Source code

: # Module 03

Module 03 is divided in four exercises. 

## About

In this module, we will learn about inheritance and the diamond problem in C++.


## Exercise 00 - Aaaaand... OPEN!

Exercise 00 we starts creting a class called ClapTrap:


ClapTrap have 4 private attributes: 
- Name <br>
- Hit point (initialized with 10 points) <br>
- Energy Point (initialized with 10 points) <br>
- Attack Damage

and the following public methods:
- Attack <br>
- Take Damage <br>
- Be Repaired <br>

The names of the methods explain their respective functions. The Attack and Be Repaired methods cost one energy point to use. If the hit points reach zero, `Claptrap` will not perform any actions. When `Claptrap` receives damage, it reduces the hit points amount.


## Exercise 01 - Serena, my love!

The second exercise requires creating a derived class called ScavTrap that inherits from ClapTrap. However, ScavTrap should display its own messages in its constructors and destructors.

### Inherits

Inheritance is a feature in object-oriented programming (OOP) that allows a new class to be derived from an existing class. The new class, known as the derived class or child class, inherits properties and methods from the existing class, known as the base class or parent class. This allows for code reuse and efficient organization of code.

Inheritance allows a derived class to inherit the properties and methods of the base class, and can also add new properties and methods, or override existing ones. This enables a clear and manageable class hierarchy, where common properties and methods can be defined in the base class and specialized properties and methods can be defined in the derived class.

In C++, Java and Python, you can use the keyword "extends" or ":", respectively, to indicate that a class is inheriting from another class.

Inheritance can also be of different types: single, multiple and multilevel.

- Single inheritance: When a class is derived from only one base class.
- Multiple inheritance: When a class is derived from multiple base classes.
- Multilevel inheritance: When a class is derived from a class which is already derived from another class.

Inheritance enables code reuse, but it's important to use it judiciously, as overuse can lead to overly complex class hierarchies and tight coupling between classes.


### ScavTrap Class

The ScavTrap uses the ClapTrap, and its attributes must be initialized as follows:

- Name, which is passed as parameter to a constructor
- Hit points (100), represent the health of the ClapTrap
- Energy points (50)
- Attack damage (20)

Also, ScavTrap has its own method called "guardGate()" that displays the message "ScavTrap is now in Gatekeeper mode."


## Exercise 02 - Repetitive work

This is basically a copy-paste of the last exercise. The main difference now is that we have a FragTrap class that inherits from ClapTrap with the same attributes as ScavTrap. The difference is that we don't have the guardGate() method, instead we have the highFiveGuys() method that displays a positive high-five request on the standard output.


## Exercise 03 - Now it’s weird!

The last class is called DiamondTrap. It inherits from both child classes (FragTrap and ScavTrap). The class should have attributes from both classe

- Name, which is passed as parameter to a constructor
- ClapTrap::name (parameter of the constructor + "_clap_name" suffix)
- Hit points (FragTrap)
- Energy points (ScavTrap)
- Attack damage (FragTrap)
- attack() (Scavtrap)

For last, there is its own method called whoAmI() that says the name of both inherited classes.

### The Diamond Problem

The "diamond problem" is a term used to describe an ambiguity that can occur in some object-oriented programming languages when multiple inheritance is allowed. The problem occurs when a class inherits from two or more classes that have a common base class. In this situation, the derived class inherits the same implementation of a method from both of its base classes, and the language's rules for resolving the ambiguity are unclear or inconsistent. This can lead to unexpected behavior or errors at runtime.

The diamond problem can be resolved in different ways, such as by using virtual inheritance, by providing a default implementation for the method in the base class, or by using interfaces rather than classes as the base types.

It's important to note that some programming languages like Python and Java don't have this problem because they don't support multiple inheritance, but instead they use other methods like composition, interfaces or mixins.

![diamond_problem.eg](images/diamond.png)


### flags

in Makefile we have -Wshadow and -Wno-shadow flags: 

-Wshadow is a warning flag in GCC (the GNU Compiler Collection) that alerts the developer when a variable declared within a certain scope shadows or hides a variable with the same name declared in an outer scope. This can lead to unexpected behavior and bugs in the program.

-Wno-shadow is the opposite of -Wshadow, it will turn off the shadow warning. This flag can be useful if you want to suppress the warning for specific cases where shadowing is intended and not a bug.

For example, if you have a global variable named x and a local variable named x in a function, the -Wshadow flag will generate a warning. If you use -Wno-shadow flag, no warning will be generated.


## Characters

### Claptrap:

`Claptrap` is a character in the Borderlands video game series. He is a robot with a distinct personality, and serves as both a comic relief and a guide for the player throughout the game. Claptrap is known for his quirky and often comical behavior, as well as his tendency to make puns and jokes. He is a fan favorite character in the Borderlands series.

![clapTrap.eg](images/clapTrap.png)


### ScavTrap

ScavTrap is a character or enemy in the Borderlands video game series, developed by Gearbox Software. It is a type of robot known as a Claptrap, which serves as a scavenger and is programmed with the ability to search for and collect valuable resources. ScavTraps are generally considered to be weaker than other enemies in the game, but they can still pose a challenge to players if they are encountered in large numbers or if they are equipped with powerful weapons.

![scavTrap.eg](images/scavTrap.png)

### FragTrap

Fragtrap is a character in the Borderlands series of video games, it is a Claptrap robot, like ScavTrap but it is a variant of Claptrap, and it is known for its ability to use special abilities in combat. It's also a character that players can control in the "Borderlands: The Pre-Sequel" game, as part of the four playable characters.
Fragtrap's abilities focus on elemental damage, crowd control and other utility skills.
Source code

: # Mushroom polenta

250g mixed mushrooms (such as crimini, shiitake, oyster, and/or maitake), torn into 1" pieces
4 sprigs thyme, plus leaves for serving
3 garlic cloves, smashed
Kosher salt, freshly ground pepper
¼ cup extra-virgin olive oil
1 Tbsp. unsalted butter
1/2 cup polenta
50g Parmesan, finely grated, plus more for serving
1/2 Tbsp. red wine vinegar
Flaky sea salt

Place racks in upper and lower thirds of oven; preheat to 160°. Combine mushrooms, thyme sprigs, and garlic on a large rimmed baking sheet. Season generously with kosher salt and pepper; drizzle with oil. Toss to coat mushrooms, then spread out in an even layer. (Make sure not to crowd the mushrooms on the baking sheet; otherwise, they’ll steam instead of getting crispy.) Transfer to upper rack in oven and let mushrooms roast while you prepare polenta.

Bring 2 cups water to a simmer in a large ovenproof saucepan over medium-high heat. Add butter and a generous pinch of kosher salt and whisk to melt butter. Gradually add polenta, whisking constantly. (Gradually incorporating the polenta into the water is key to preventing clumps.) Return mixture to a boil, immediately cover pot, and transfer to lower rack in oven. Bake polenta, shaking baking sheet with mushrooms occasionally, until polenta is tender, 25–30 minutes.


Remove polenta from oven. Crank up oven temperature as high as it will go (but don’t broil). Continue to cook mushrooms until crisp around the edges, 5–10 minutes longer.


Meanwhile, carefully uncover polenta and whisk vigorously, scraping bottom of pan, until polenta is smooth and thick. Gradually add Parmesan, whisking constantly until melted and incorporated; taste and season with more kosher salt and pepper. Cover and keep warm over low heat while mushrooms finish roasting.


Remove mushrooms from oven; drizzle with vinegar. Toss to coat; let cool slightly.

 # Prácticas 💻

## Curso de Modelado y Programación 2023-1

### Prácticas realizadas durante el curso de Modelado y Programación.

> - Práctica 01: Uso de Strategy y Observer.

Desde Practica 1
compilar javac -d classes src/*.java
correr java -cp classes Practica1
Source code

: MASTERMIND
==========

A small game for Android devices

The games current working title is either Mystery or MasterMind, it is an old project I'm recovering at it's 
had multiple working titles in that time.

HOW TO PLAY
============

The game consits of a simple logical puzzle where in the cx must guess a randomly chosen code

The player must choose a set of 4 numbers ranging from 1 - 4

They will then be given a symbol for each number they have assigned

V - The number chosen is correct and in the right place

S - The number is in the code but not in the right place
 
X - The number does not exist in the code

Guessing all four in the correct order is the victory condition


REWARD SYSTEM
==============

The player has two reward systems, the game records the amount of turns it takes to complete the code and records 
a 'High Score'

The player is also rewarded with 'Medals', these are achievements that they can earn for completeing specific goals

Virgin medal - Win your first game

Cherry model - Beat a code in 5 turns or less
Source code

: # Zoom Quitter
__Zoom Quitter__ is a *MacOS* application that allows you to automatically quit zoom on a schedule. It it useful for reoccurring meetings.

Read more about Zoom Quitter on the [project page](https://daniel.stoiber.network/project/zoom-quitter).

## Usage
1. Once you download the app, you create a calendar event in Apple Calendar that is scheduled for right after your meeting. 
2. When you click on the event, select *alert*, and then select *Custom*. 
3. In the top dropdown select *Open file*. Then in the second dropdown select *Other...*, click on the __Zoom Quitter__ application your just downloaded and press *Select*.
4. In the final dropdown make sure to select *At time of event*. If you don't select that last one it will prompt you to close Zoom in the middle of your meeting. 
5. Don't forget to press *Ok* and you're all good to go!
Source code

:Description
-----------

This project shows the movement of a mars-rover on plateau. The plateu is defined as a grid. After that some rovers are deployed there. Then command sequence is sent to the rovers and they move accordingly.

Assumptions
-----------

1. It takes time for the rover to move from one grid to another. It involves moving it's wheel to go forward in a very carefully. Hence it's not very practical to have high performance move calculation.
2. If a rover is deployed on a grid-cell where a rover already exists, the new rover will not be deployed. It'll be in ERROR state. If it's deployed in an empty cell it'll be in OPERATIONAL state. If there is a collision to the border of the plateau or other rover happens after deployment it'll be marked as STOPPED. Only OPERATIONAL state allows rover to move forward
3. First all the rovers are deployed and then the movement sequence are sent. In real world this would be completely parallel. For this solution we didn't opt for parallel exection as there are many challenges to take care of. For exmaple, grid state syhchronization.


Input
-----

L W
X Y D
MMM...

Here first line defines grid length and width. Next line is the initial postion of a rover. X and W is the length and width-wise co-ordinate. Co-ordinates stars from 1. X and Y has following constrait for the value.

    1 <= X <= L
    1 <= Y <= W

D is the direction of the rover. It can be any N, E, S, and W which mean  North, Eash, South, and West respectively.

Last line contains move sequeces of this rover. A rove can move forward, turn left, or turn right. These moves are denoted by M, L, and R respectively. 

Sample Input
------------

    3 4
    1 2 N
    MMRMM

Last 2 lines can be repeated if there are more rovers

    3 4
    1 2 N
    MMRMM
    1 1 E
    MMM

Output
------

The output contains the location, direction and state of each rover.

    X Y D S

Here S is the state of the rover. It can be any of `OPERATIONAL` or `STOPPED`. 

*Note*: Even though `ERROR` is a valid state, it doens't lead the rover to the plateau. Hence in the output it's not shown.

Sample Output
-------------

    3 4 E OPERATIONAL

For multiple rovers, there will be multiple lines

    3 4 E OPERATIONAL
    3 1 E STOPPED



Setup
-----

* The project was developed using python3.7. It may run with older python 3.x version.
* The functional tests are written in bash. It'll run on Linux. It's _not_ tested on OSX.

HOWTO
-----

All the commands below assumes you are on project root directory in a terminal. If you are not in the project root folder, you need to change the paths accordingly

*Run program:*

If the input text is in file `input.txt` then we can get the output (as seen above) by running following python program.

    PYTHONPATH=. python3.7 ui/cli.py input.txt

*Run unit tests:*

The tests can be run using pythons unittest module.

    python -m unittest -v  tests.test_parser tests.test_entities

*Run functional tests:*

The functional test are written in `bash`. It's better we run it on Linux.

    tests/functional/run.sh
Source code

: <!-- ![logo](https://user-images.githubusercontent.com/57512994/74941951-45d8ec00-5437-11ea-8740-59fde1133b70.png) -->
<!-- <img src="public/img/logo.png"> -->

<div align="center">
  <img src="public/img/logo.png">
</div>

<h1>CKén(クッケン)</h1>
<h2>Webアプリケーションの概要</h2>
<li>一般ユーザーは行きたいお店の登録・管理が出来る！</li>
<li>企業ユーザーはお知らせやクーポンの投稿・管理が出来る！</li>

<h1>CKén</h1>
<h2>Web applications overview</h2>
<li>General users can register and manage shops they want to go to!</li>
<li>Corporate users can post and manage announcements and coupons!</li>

**PROBLEM REQUIREMENTS**
Your answer consists solely of the lines from the top of the records above through the line that contains "### Inherits", each echoed exactly.

**WRITTEN ANSWER**
Source code

: # Module 03

Module 03 is divided in four exercises. 

## About

In this module, we will learn about inheritance and the diamond problem in C++.


## Exercise 00 - Aaaaand... OPEN!

Exercise 00 we starts creting a class called ClapTrap:


ClapTrap have 4 private attributes: 
- Name <br>
- Hit point (initialized with 10 points) <br>
- Energy Point (initialized with 10 points) <br>
- Attack Damage

and the following public methods:
- Attack <br>
- Take Damage <br>
- Be Repaired <br>

The names of the methods explain their respective functions. The Attack and Be Repaired methods cost one energy point to use. If the hit points reach zero, `Claptrap` will not perform any actions. When `Claptrap` receives damage, it reduces the hit points amount.


## Exercise 01 - Serena, my love!

The second exercise requires creating a derived class called ScavTrap that inherits from ClapTrap. However, ScavTrap should display its own messages in its constructors and destructors.

### Inherits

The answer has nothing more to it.